States that have prohibited the use of handheld cell phones behind the wheel include New York, New Jersey, Connecticut, Maryland, California, Oregon, and Washington. Violating the cell phone rule often is a primary offense, which means that an officer can stop you if you are not committing any other violation. Even if your state does not prohibit the use of handheld cell phones, it likely prohibits sending text messages and makes this a primary offense. Additional laws may apply to distracted driving activities generally, prohibiting drivers from engaging in any activity that undermines their ability to drive safely.
Enhanced Cell Phone Rules
Did You Know?
New drivers and those under age 18 may be subject to stricter rules.
Drivers under the age of 18 and drivers who are just learning to drive may be subject to stricter rules.

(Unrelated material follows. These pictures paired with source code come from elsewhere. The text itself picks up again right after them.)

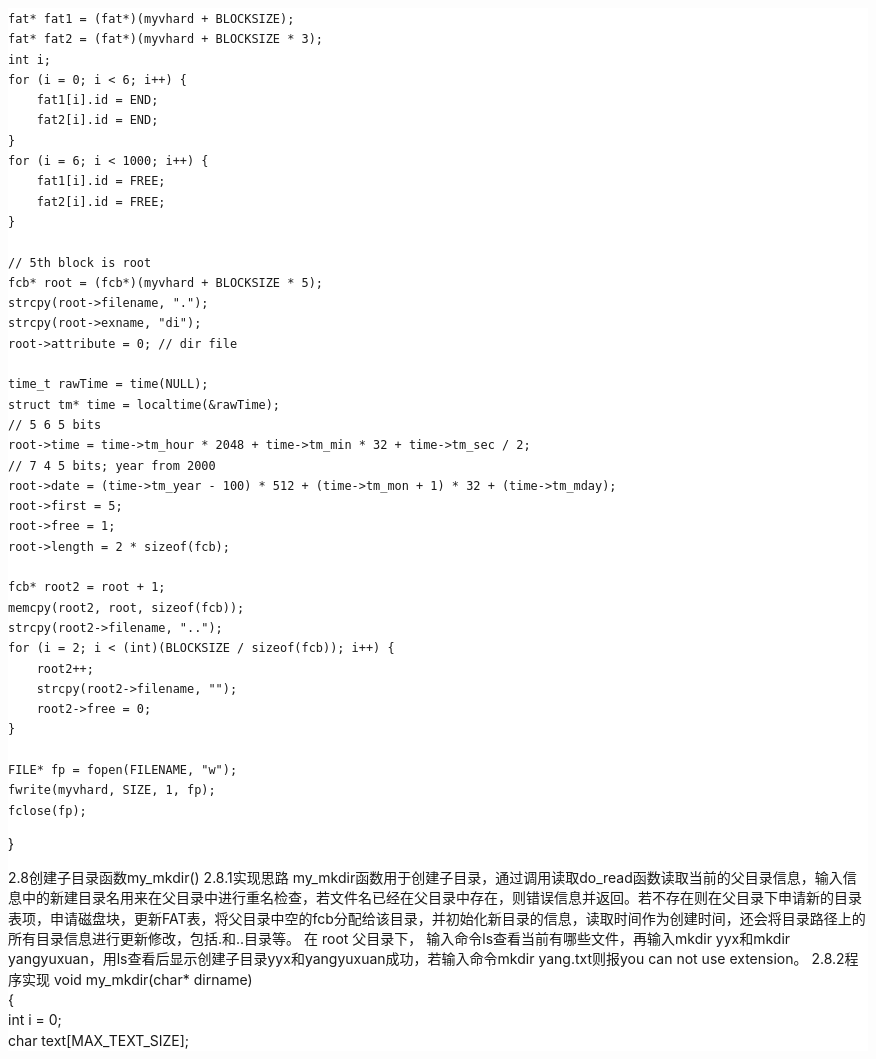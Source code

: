     fat* fat1 = (fat*)(myvhard + BLOCKSIZE);
    fat* fat2 = (fat*)(myvhard + BLOCKSIZE * 3);
    int i;
    for (i = 0; i < 6; i++) {
        fat1[i].id = END;
        fat2[i].id = END;
    }
    for (i = 6; i < 1000; i++) {
        fat1[i].id = FREE;
        fat2[i].id = FREE;
    }

    // 5th block is root
    fcb* root = (fcb*)(myvhard + BLOCKSIZE * 5);
    strcpy(root->filename, ".");
    strcpy(root->exname, "di");
    root->attribute = 0; // dir file

    time_t rawTime = time(NULL);
    struct tm* time = localtime(&rawTime);
    // 5 6 5 bits
    root->time = time->tm_hour * 2048 + time->tm_min * 32 + time->tm_sec / 2;
    // 7 4 5 bits; year from 2000
    root->date = (time->tm_year - 100) * 512 + (time->tm_mon + 1) * 32 + (time->tm_mday);
    root->first = 5;
    root->free = 1;
    root->length = 2 * sizeof(fcb);

    fcb* root2 = root + 1;
    memcpy(root2, root, sizeof(fcb));
    strcpy(root2->filename, "..");
    for (i = 2; i < (int)(BLOCKSIZE / sizeof(fcb)); i++) {
        root2++;
        strcpy(root2->filename, "");
        root2->free = 0;
    }

    FILE* fp = fopen(FILENAME, "w");
    fwrite(myvhard, SIZE, 1, fp);
    fclose(fp);
}
 
2.8创建子目录函数my_mkdir()
2.8.1实现思路
my_mkdir函数用于创建子目录，通过调用读取do_read函数读取当前的父目录信息，输入信息中的新建目录名用来在父目录中进行重名检查，若文件名已经在父目录中存在，则错误信息并返回。若不存在则在父目录下申请新的目录表项，申请磁盘块，更新FAT表，将父目录中空的fcb分配给该目录，并初始化新目录的信息，读取时间作为创建时间，还会将目录路径上的所有目录信息进行更新修改，包括.和..目录等。
在 root 父目录下， 输入命令ls查看当前有哪些文件，再输入mkdir yyx和mkdir yangyuxuan，用ls查看后显示创建子目录yyx和yangyuxuan成功，若输入命令mkdir yang.txt则报you can not use extension。
2.8.2程序实现
void my_mkdir(char* dirname)  
{  
    int i = 0;  
    char text[MAX_TEXT_SIZE];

They may be completely prohibited from using a cell phone or other electronic device behind the wheel, even a hands-free device. Violating this rule usually is a primary offense. Also, school bus drivers often are barred completely from using their cell phones while driving passengers.

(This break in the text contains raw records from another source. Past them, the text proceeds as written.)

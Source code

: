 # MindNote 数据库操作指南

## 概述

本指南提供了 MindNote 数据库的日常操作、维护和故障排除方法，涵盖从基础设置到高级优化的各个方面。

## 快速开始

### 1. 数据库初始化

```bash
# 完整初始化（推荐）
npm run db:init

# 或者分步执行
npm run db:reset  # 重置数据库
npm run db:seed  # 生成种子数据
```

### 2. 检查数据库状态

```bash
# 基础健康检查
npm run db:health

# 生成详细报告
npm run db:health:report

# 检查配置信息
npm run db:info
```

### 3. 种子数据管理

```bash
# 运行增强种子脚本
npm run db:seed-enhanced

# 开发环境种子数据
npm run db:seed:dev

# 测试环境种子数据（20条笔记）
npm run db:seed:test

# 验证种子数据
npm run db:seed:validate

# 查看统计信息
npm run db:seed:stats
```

Some cities and other local governments have enacted strict rules on cell phone use while driving that go beyond the state rules. In other cases, a state has specifically prohibited local governments from imposing these rules.
Cell Phone Rules in California
California provides a useful example of the direction that these laws often take. The state does not allow a driver to text or use a wireless device behind the wheel. There are exceptions for emergency services personnel who are operating an emergency vehicle, as well as some situations involving a mounted GPS. A driver also can use a system that was installed in the vehicle by the manufacturer. A violation can subject a driver to a $20 fine for a first offense and a $50 fine for a second or subsequent offense. However, a driver should be aware that assessments added to the fine may increase this amount to $150 for a first offense and $250 for a later offense.

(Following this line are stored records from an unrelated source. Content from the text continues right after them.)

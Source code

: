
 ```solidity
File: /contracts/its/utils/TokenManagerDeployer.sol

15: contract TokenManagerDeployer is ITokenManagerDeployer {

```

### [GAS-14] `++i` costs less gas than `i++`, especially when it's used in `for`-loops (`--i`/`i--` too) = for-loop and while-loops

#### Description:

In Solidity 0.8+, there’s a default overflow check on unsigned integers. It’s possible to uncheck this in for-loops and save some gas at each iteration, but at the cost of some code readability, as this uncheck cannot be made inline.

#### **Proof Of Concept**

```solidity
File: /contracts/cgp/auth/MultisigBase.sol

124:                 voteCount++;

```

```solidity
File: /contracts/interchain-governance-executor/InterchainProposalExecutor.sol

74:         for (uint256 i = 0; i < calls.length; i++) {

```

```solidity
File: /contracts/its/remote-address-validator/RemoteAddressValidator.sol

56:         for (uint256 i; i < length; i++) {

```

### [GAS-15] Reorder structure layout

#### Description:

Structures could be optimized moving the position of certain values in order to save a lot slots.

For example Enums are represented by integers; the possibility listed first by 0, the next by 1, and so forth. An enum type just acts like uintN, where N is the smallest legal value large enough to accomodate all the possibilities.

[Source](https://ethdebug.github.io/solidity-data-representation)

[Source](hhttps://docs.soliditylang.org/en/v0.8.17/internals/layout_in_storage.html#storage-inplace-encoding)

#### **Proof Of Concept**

Like many other states, California includes exceptions for emergencies in cell phone laws.
Moreover, drivers may not use handheld cell phones, although passengers may. The rule covers anyone on a California road, including people who are not residents of California. It includes exceptions for emergency calls, people operating emergency vehicles, and drivers on private property. A violation is a primary offense, and the fines are the same as for texting and driving. You will not receive a point on your driving record for a violation.
An adult driver generally can use a hands-free device in California, as long as they do not cover both ears. Drivers under 18 cannot use a hands-free device unless they are making an emergency call. The fines are the same as above, but using a hands-free phone is a secondary offense. This means that an officer cannot stop you if you are not committing any other violation. If they do stop you, they can add this violation to your record.